(Items from a dataset)
****************

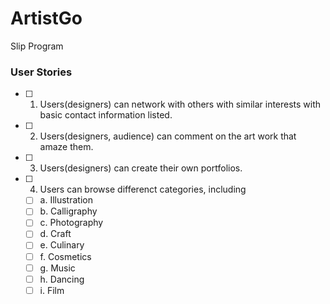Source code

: # ArtistGo
Slip Program

### User Stories
- [ ] 1. Users(designers) can network with others with similar interests with basic contact information listed.
- [ ] 2. Users(designers, audience) can comment on the art work that amaze them.
- [ ] 3. Users(designers) can create their own portfolios.
- [ ] 4. Users can browse differenct categories, including
   - [ ] a. Illustration
   - [ ] b. Calligraphy  
   - [ ] c. Photography
   - [ ] d. Craft
   - [ ] e. Culinary
   - [ ] f. Cosmetics
   - [ ] g. Music
   - [ ] h. Dancing
   - [ ] i. Film  
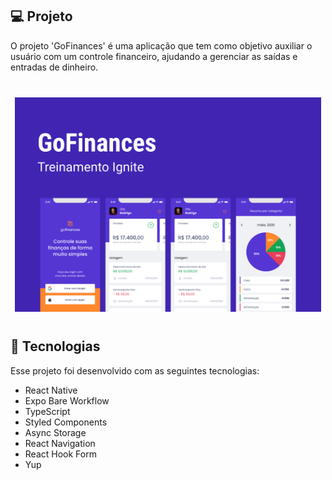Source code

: ## 💻 Projeto

O projeto 'GoFinances' é uma aplicação que tem como objetivo auxiliar o usuário com um controle financeiro, ajudando a gerenciar as saídas e entradas de dinheiro.

<div align="center" style="margin-bottom: 40px; margin-top: 40px;">
  <img style="max-width: 490px" src=".github/capa.png" alt="Imagem do Projeto" />
</div>

## 🚀 Tecnologias

Esse projeto foi desenvolvido com as seguintes tecnologias:

* React Native
* Expo Bare Workflow
* TypeScript
* Styled Components
* Async Storage
* React Navigation
* React Hook Form
* Yup
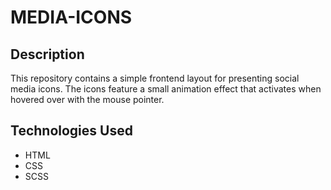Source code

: # MEDIA-ICONS

## Description
This repository contains a simple frontend layout for presenting social media icons. The icons feature a small animation effect that activates when hovered over with the mouse pointer.

## Technologies Used
- HTML
- CSS
- SCSS

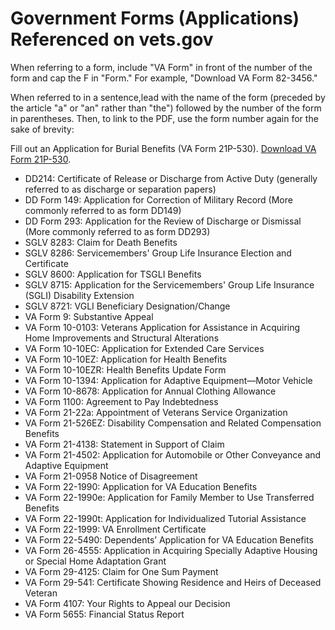# Government Forms (Applications) Referenced on vets.gov

When referring to a form, include "VA Form" in front of the number of the form and cap the F in "Form." For example, "Download VA Form 82-3456."

When referred to in a sentence,lead with the name of the form (preceded by the article "a" or "an" rather than "the") followed by the number of the form in parentheses. Then, to link to the PDF, use the form number again for the sake of brevity:

Fill out an Application for Burial Benefits (VA Form 21P-530). [Download VA Form 21P-530](https://www.vba.va.gov/pubs/forms/VBA-21P-530-ARE.pdf).

- DD214: Certificate of Release or Discharge from Active Duty (generally referred to as discharge or separation papers)
- DD Form 149: Application for Correction of Military Record (More commonly referred to as form DD149)
- DD Form 293: Application for the Review of Discharge or Dismissal (More commonly referred to as form DD293)
- SGLV 8283: Claim for Death Benefits
- SGLV 8286: Servicemembers' Group Life Insurance Election and Certificate
- SGLV 8600: Application for TSGLI Benefits
- SGLV 8715: Application for the Servicemembers' Group Life Insurance (SGLI) Disability Extension
- SGLV 8721: VGLI Beneficiary Designation/Change
- VA Form 9: Substantive Appeal
- VA Form 10-0103: Veterans Application for Assistance in Acquiring Home Improvements and Structural Alterations
- VA Form 10-10EC: Application for Extended Care Services
- VA Form 10-10EZ: Application for Health Benefits
- VA Form 10-10EZR: Health Benefits Update Form
- VA Form 10-1394: Application for Adaptive Equipment—Motor Vehicle
- VA Form 10-8678: Application for Annual Clothing Allowance
- VA Form 1100: Agreement to Pay Indebtedness
- VA Form 21-22a: Appointment of Veterans Service Organization
- VA Form 21-526EZ: Disability Compensation and Related Compensation Benefits
- VA Form 21-4138: Statement in Support of Claim
- VA Form 21-4502: Application for Automobile or Other Conveyance and Adaptive Equipment
- VA Form 21-0958 Notice of Disagreement
- VA Form 22-1990: Application for VA Education Benefits
- VA Form 22-1990e: Application for Family Member to Use Transferred Benefits
- VA Form 22-1990t: Application for Individualized Tutorial Assistance
- VA Form 22-1999: VA Enrollment Certificate
- VA Form 22-5490: Dependents’ Application for VA Education Benefits
- VA Form 26-4555: Application in Acquiring Specially Adaptive Housing or Special Home Adaptation Grant
- VA Form 29-4125: Claim for One Sum Payment
- VA Form 29-541: Certificate Showing Residence and Heirs of Deceased Veteran
- VA Form 4107: Your Rights to Appeal our Decision
- VA Form 5655: Financial Status Report
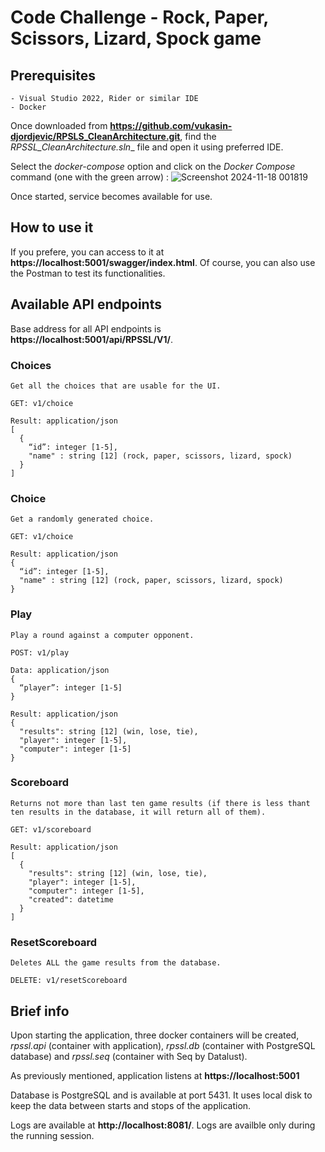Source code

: # Code Challenge - Rock, Paper, Scissors, Lizard, Spock game

## Prerequisites 
	- Visual Studio 2022, Rider or similar IDE
	- Docker

Once downloaded from **https://github.com/vukasin-djordjevic/RPSLS_CleanArchitecture.git**, find the _RPSSL_CleanArchitecture.sln__ file and open it using preferred IDE.

Select the _docker-compose_ option and click on the _Docker Compose_ command (one with the green arrow) : ![Screenshot 2024-11-18 001819](https://github.com/user-attachments/assets/0892d068-0b52-4df7-bcea-88150054ef16)

Once started, service becomes available for use.

## How to use it
If you prefere, you can access to it at **https://localhost:5001/swagger/index.html**. Of course, you can also use the Postman to test its functionalities.

## Available API endpoints
Base address for all API endpoints is **https://localhost:5001/api/RPSSL/V1/**.

### Choices
	Get all the choices that are usable for the UI.

  	GET: v1/choice
  	
   	Result: application/json
	[
	  {
	    “id”: integer [1-5],
	    "name" : string [12] (rock, paper, scissors, lizard, spock)
	  }
 	]

### Choice
	Get a randomly generated choice.

  	GET: v1/choice
  	
   	Result: application/json
	{
	  “id”: integer [1-5],
   	  "name" : string [12] (rock, paper, scissors, lizard, spock)
	}

### Play
	Play a round against a computer opponent.

  	POST: v1/play
  	
   	Data: application/json
	{
	  “player”: integer [1-5]
	}
 	
  	Result: application/json
	{
	  "results": string [12] (win, lose, tie),
	  "player": integer [1-5],
	  "computer": integer [1-5]
	} 
  
  ### Scoreboard
	Returns not more than last ten game results (if there is less thant ten results in the database, it will return all of them).

  	GET: v1/scoreboard
  	
   	Result: application/json
	[
	  {
	    "results": string [12] (win, lose, tie),
	    "player": integer [1-5],
	    "computer": integer [1-5],
	    "created": datetime
	  }
	]
 
  ### ResetScoreboard
	Deletes ALL the game results from the database.

  	DELETE: v1/resetScoreboard
  

## Brief info

Upon starting the application, three docker containers will be created, _rpssl.api_ (container with application), _rpssl.db_ (container with PostgreSQL database) and  _rpssl.seq_ (container with Seq by Datalust).

As previously mentioned, application listens at **https://localhost:5001**

Database is PostgreSQL and is available at port 5431. It uses local disk to keep the data between starts and stops of the application.

Logs are available at **http://localhost:8081/**. Logs are availble only during the running session.
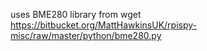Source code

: uses BME280 library from 
wget https://bitbucket.org/MattHawkinsUK/rpispy-misc/raw/master/python/bme280.py
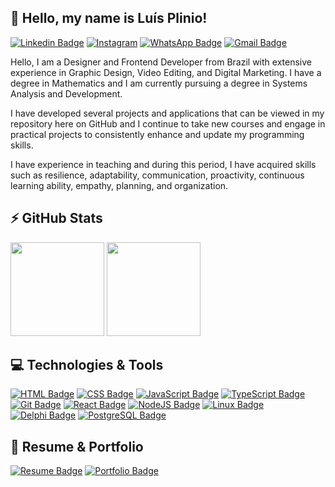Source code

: ## 👋 Hello, my name is Luís Plinio!
[![Linkedin Badge](https://img.shields.io/badge/-LinkedIn-0075b4?style=for-the-badge&logo=Linkedin&logoColor=white)](https://www.linkedin.com/in/lu%C3%ADs-campanholi/)
[![Instagram](https://img.shields.io/badge/-Instagram-e4405f?style=for-the-badge&logo=instagram&logoColor=white)](https://www.instagram.com/lpcampanholi/)
[![WhatsApp Badge](https://img.shields.io/badge/-WhatsApp-25D366?style=for-the-badge&logo=whatsapp&logoColor=white)](https://wa.me/5544984188917)
[![Gmail Badge](https://img.shields.io/badge/-Gmail-f1493c?style=for-the-badge&logo=gmail&logoColor=white)](mailto:lpcampanholi@gmail.com)

Hello, I am a Designer and Frontend Developer from Brazil with extensive experience in Graphic Design, Video Editing, and Digital Marketing. I have a degree in Mathematics and I am currently pursuing a degree in Systems Analysis and Development.

I have developed several projects and applications that can be viewed in my repository here on GitHub and I continue to take new courses and engage in practical projects to consistently enhance and update my programming skills.

I have experience in teaching and during this period, I have acquired skills such as resilience, adaptability, communication, proactivity, continuous learning ability, empathy, planning, and organization.

## ⚡ GitHub Stats
<div>
  <img height="150em" src="https://github-readme-stats.vercel.app/api/top-langs/?username=lpcampanholi&layout=compact&hide_border=true&theme=tokyonight">
  <img height="150em" src="https://github-readme-stats.vercel.app/api?username=lpcampanholi&show_icons=true&hide_border=true&theme=tokyonight">
</div>

## 💻 Technologies & Tools
[![HTML Badge](https://img.shields.io/badge/-HTML-212121?style=for-the-badge&logo=html5&logoColor=e4552d)](#)
[![CSS Badge](https://img.shields.io/badge/-CSS-212121?style=for-the-badge&logo=css3&logoColor=1c76b8)](#)
[![JavaScript Badge](https://img.shields.io/badge/-JavaScript-212121?style=for-the-badge&logo=javascript&logoColor=fbe123)](#)
[![TypeScript Badge](https://img.shields.io/badge/-TypeScript-212121?style=for-the-badge&logo=typescript&logoColor=377cc8)](#)
[![Git Badge](https://img.shields.io/badge/-Git-212121?style=for-the-badge&logo=git&logoColor=f05539)](#)
[![React Badge](https://img.shields.io/badge/-React-212121?style=for-the-badge&logo=react&logoColor=08d9ff)](#)
[![NodeJS Badge](https://img.shields.io/badge/-Node.JS-212121?style=for-the-badge&logo=node.js&logoColor=84bf47)](#)
[![Linux Badge](https://img.shields.io/badge/-Linux-212121?style=for-the-badge&logo=ubuntu&logoColor=ea5516)](#)
[![Delphi Badge](https://img.shields.io/badge/-Delphi-212121?style=for-the-badge&logo=delphi&logoColor=f32e3b)](#)
[![PostgreSQL Badge](https://img.shields.io/badge/-PostgreSQL-212121?style=for-the-badge&logo=postgresql&logoColor=376695)](#)

## 📃 Resume & Portfolio
[![Resume Badge](https://img.shields.io/badge/-Resume-212121?style=for-the-badge)](https://lpcampanholi.github.io/meu-curriculo-estilizado/index.html)
[![Portfolio Badge](https://img.shields.io/badge/-Design_Portfolio-212121?style=for-the-badge)](https://drive.google.com/file/d/1DhYXBNLFBwCiymLD_BDWPIti59Ol_-R5/view?usp=sharing)

<!---
lpcampanholi/lpcampanholi is a ✨ special ✨ repository because its `README.md` (this file) appears on your GitHub profile.
You can click the Preview link to take a look at your changes.
--->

****************

Reproduce only the lines of the records from the start up to and including the line that holds "- [ ] a. Illustration"; do not carry over any picture.

• [Answer to this problem]:
Source code

: # ArtistGo
Slip Program

### User Stories
- [ ] 1. Users(designers) can network with others with similar interests with basic contact information listed.
- [ ] 2. Users(designers, audience) can comment on the art work that amaze them.
- [ ] 3. Users(designers) can create their own portfolios.
- [ ] 4. Users can browse differenct categories, including
   - [ ] a. Illustration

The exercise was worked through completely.